**Prompt**
Could you reproduce all the entries under this sentence exactly, leaving the images aside?

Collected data
++++++++
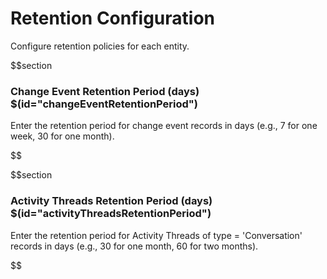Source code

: # Retention Configuration

Configure retention policies for each entity.

$$section
### Change Event Retention Period (days) $(id="changeEventRetentionPeriod")

Enter the retention period for change event records in days (e.g., 7 for one week, 30 for one month).

$$

$$section
### Activity Threads Retention Period (days) $(id="activityThreadsRetentionPeriod")

Enter the retention period for Activity Threads of type = 'Conversation' records in days (e.g., 30 for one month, 60 for two months).

$$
++++++++
**Response for this exercise**
Source code

: # Retention Configuration

Configure retention policies for each entity.

$$section
### Change Event Retention Period (days) $(id="changeEventRetentionPeriod")

Enter the retention period for change event records in days (e.g., 7 for one week, 30 for one month).

$$

$$section
### Activity Threads Retention Period (days) $(id="activityThreadsRetentionPeriod")

Enter the retention period for Activity Threads of type = 'Conversation' records in days (e.g., 30 for one month, 60 for two months).

$$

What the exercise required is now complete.